*** Opening Data shown ***
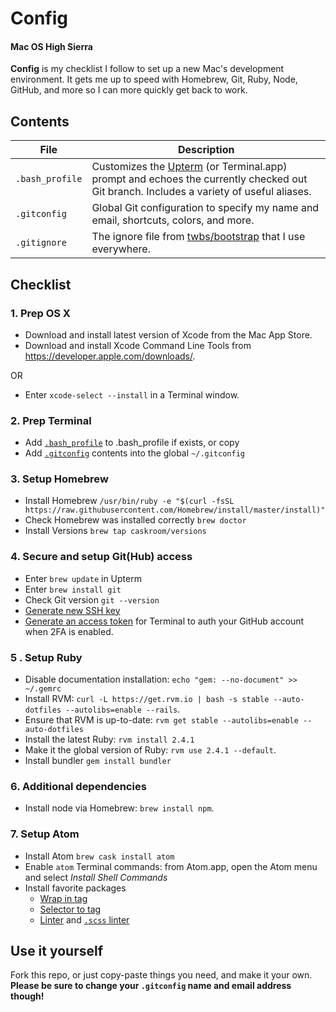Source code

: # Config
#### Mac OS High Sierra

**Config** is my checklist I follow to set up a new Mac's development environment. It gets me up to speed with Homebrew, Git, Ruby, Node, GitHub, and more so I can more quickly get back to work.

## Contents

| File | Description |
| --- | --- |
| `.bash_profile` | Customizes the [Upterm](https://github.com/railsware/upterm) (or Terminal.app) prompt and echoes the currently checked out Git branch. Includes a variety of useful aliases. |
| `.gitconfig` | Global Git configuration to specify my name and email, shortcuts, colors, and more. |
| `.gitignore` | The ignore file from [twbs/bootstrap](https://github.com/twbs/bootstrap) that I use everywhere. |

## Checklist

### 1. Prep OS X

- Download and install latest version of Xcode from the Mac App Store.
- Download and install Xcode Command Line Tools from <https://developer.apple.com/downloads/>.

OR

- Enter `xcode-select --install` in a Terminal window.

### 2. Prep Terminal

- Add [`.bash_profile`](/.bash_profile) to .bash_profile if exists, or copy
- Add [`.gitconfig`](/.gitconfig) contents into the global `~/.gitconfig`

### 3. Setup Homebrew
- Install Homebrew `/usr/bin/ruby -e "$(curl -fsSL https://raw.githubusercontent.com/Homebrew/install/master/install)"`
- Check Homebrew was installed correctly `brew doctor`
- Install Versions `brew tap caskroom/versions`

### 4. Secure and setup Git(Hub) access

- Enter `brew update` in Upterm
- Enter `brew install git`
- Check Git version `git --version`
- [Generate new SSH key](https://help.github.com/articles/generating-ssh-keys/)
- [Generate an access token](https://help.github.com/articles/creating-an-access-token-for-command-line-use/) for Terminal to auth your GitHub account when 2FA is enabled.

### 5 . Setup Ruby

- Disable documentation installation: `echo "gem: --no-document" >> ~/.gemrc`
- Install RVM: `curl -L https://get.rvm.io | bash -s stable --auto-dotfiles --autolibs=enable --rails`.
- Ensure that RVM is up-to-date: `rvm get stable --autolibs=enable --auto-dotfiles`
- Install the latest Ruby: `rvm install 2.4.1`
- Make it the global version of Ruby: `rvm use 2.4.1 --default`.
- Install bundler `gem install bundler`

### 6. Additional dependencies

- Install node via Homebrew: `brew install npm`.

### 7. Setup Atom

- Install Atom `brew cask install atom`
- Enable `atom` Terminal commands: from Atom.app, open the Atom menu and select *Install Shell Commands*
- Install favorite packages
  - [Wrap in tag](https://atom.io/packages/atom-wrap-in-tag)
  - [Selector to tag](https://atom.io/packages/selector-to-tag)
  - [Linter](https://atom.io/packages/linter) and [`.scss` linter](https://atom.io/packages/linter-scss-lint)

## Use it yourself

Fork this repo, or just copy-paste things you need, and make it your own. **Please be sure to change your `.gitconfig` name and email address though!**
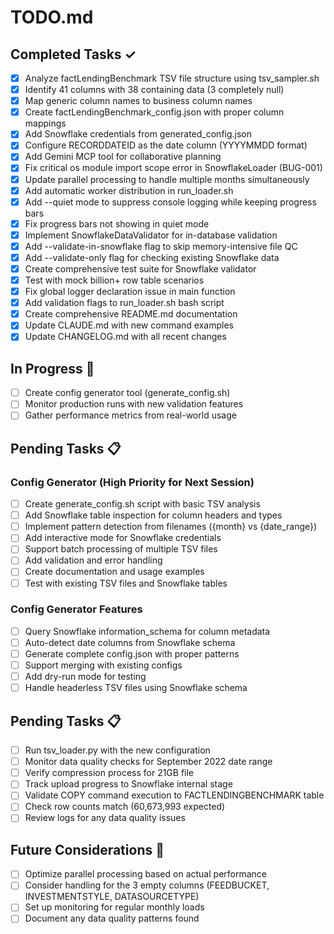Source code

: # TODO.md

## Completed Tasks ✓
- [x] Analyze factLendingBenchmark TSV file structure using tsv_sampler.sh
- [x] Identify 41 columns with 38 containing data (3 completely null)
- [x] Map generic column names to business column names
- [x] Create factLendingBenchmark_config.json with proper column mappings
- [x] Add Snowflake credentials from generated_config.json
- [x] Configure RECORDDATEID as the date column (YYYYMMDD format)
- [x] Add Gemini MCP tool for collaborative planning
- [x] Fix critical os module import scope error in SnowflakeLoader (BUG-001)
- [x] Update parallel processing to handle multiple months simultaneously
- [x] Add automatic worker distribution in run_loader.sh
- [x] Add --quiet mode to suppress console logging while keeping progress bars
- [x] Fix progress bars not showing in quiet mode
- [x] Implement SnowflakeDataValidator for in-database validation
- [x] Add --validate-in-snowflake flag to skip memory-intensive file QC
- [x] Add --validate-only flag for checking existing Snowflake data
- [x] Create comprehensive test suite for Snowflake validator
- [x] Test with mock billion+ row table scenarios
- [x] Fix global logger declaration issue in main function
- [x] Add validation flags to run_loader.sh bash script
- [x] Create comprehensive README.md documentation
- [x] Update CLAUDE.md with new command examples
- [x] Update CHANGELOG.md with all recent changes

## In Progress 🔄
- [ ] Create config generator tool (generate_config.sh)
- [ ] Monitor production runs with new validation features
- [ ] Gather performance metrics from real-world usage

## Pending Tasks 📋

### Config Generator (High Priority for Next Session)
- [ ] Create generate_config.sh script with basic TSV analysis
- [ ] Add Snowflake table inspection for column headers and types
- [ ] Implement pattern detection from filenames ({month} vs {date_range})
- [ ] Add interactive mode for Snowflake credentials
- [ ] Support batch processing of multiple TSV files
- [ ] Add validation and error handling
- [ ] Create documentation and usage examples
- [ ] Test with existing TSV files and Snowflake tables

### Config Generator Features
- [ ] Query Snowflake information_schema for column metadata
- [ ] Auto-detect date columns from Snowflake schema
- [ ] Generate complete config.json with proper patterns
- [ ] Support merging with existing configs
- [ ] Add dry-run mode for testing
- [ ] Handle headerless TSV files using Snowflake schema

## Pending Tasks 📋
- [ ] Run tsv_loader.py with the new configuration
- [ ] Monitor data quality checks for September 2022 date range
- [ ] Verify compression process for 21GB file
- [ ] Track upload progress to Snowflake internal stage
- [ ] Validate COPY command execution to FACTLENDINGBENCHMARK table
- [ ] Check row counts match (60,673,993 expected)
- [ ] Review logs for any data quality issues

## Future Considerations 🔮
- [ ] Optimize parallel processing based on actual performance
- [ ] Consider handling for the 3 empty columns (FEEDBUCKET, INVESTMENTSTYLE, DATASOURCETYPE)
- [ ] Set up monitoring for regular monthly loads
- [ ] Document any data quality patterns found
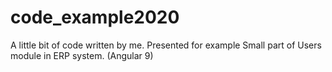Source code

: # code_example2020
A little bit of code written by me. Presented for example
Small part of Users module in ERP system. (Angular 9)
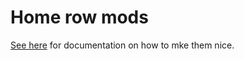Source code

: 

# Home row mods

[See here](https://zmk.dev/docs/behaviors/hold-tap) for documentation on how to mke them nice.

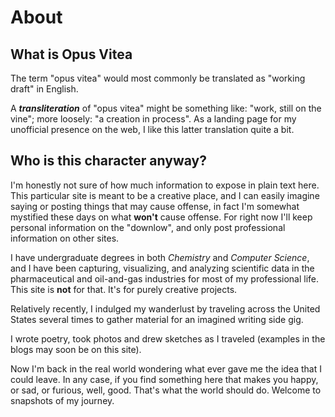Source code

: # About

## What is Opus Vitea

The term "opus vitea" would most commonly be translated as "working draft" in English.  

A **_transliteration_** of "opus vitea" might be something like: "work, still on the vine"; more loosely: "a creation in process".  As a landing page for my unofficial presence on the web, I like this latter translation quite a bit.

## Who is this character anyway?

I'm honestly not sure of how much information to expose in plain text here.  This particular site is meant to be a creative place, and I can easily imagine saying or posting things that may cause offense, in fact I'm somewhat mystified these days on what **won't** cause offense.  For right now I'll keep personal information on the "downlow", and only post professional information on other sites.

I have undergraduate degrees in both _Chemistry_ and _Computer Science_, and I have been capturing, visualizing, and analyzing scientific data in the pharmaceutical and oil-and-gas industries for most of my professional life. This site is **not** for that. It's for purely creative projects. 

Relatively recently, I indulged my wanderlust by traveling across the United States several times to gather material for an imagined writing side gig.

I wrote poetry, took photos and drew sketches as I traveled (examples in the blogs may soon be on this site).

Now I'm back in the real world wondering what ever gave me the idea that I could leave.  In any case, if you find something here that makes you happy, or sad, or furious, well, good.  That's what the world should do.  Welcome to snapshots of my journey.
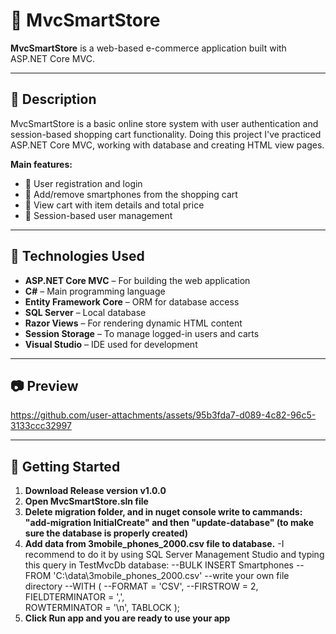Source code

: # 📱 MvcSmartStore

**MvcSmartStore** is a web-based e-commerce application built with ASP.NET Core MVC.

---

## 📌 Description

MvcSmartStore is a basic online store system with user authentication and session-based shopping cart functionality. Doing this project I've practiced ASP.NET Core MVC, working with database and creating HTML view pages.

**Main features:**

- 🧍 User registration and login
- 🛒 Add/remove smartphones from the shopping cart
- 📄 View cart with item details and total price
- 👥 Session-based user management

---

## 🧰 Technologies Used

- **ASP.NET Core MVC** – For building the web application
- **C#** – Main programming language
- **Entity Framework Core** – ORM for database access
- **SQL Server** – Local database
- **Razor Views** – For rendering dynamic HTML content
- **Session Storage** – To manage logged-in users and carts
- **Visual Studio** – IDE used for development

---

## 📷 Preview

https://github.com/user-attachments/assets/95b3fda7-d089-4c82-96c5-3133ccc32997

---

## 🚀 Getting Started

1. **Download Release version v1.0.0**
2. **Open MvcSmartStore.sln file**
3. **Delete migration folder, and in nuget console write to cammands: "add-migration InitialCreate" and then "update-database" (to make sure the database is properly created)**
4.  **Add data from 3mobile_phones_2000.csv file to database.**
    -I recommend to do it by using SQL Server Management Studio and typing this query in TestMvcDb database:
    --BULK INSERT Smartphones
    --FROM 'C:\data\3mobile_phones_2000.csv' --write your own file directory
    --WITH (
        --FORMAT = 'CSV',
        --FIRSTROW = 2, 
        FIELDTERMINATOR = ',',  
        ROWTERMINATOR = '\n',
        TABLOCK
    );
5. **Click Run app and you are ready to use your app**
*** Closing Data shown ***
Task statement -> Take the entries above and return only the lines from the one with "- [x] Map generic" to the one with "- [x] Configure", both included, unchanged.

Written answer ->
- [x] Map generic column names to business column names
- [x] Create factLendingBenchmark_config.json with proper column mappings
- [x] Add Snowflake credentials from generated_config.json
- [x] Configure RECORDDATEID as the date column (YYYYMMDD format)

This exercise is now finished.